By 2020, it said, the number of "super- aged" societies, where more than a fifth of the population are 65 and older, will increase from three today to 13. By 2030, the number will reach 34. U.S.-based Moody's monitors the resilience of public finances and issues credit ratings for government debt bonds. When a population ages faster than it is replaced by people of working age who produce goods, services and wealth, the costs of providing for the aged can outstrip public and private resources available, over-stretching pensions systems, over-burdening public finances and pushing up interest rates on the bond market. In its report, which was based on a sample of 33 developed and 22 emerging market countries, Moody's concluded that ageing is no longer "just a developed-world problem," with a broad spectrum of countries affected. "Demographic transition, frequently considered a long-term problem, is upon us now and will significantly lower economic growth," said Elena Duggar, a senior vicepresident at the agency and one of the authors of the Moody's Investors Service report. "The demographic dividend that drove economic growth in the past will turn into a demographic tax that will ultimately slow this growth for most countries worldwide," the report added.

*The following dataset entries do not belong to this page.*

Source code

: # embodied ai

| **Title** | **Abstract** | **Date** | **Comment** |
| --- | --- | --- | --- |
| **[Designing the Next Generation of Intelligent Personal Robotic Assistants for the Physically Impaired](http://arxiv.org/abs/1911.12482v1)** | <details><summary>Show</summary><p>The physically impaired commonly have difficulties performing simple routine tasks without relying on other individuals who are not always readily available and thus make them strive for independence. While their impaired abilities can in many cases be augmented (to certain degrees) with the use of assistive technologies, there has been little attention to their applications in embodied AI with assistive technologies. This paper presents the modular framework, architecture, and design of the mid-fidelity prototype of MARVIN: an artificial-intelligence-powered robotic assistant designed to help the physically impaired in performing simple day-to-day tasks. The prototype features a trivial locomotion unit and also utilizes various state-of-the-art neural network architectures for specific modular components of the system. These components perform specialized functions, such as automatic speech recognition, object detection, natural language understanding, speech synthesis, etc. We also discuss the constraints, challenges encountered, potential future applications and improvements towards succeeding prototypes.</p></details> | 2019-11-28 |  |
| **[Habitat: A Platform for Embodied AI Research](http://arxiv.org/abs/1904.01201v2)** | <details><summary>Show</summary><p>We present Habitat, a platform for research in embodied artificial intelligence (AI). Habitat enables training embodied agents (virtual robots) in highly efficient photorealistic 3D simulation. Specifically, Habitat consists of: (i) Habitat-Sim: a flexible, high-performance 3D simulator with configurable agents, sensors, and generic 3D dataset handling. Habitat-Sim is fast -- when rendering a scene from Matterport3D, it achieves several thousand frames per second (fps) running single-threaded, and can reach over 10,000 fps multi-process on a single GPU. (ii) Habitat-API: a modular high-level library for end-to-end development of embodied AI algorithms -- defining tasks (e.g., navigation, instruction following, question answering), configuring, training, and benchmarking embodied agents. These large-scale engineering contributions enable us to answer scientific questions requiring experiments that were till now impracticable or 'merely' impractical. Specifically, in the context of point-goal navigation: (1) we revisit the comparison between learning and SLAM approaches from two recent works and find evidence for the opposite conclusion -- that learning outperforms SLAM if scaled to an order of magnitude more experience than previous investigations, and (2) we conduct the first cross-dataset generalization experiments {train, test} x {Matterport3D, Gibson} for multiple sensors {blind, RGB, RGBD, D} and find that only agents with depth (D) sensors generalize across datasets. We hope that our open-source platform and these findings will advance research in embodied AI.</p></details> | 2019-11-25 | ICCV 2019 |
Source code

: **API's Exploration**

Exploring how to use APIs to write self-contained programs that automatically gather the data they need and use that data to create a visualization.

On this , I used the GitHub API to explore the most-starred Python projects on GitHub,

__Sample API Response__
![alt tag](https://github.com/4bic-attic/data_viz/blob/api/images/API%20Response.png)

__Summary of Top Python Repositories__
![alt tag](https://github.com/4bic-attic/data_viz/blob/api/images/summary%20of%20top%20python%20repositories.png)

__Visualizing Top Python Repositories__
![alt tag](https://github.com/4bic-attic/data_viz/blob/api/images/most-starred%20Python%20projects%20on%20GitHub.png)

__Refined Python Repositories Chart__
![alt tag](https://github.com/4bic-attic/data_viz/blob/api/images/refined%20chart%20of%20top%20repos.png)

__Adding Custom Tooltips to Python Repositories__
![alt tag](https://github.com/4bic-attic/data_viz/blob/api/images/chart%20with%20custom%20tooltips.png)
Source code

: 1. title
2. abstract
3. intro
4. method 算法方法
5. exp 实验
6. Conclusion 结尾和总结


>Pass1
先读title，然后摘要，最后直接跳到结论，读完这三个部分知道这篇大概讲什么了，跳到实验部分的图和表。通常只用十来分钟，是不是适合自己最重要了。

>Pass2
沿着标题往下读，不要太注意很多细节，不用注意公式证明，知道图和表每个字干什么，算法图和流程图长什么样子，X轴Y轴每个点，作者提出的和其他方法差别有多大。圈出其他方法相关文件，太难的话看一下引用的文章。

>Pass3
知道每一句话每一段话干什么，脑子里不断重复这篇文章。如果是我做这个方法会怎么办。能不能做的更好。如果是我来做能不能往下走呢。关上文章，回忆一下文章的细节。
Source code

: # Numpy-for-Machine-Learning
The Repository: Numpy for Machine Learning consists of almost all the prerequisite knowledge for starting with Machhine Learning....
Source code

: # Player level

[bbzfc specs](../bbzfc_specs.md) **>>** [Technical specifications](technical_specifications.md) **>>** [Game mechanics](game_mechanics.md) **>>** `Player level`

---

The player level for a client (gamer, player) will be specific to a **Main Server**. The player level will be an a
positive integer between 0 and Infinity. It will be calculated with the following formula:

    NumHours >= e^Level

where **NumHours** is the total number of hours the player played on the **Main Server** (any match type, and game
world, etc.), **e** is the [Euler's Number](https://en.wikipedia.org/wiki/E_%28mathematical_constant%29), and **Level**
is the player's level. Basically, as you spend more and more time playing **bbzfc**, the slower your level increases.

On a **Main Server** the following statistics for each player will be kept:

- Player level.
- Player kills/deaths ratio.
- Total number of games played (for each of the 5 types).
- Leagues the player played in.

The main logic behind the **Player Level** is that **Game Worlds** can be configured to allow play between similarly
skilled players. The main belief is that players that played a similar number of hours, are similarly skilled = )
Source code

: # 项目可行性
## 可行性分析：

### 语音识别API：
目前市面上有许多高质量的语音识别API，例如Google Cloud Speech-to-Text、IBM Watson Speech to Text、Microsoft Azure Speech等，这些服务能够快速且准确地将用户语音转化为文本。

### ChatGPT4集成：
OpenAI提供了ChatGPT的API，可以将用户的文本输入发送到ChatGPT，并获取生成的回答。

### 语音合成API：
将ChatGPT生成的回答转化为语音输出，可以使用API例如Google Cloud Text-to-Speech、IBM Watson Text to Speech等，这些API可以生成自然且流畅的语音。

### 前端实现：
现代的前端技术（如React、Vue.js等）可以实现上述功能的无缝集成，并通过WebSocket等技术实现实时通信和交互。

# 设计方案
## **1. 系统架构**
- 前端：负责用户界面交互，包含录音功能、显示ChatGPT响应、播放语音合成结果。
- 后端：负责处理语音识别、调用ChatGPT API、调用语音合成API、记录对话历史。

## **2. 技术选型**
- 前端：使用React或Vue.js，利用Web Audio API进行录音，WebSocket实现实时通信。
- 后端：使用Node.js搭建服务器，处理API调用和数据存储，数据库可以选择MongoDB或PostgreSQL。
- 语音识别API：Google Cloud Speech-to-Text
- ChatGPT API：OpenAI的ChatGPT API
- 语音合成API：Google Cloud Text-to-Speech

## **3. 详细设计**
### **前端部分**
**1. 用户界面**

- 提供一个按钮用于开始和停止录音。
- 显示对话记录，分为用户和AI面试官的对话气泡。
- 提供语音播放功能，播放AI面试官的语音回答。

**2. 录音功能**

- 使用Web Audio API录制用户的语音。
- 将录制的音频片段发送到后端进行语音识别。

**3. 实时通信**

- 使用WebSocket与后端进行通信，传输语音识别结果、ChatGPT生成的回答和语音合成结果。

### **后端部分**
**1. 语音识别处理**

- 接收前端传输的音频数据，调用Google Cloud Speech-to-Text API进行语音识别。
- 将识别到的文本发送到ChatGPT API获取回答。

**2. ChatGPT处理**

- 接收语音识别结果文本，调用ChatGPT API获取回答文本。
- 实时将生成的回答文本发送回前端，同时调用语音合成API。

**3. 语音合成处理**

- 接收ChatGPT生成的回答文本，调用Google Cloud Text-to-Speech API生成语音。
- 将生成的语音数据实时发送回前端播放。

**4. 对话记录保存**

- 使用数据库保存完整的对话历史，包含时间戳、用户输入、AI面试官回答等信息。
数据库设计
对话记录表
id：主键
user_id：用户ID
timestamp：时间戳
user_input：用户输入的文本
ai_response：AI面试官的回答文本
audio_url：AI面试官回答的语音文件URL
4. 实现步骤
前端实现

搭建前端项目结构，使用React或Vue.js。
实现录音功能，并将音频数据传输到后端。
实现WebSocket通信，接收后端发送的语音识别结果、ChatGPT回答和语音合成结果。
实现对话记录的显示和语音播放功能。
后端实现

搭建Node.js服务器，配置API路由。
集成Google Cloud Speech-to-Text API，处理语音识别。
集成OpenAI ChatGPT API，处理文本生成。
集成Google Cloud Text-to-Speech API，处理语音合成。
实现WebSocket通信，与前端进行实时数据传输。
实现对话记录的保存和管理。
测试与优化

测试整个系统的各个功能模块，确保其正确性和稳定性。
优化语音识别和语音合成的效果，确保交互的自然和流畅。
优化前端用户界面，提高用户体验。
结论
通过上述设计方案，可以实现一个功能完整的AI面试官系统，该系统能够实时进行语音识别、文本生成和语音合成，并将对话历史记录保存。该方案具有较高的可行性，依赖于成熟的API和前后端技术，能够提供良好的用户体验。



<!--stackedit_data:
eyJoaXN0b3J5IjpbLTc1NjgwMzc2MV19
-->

The global working- age population will grow nearly half as fast in the years to 2030 as in the previous 15 years, increasing by only 13.6 percent, down from growth of 24.8 percent, Moody's estimated.
It said that all countries, with the exception of a handful in Africa, face either a declining working-age population, or a slower growth rate. The working-age population will fall by more than 10 percent in about 16 countries, including Germany, Russia, Ukraine and Japan, between now and 2030, the report said. The authors highlighted a number of policy areas in which governments can mitigate the impacts of an ageing society on the economy, such as by increasing the number of women and young people who are available for work, and by raising the retirement age. It said workplace innovation, higher productivity rates and "streamlined migration" could also help. "Innovation and technological progress that improve labour productivity and human capital can also dampen the effects of the rapid demographic changes on economic growth over the long term," the report said.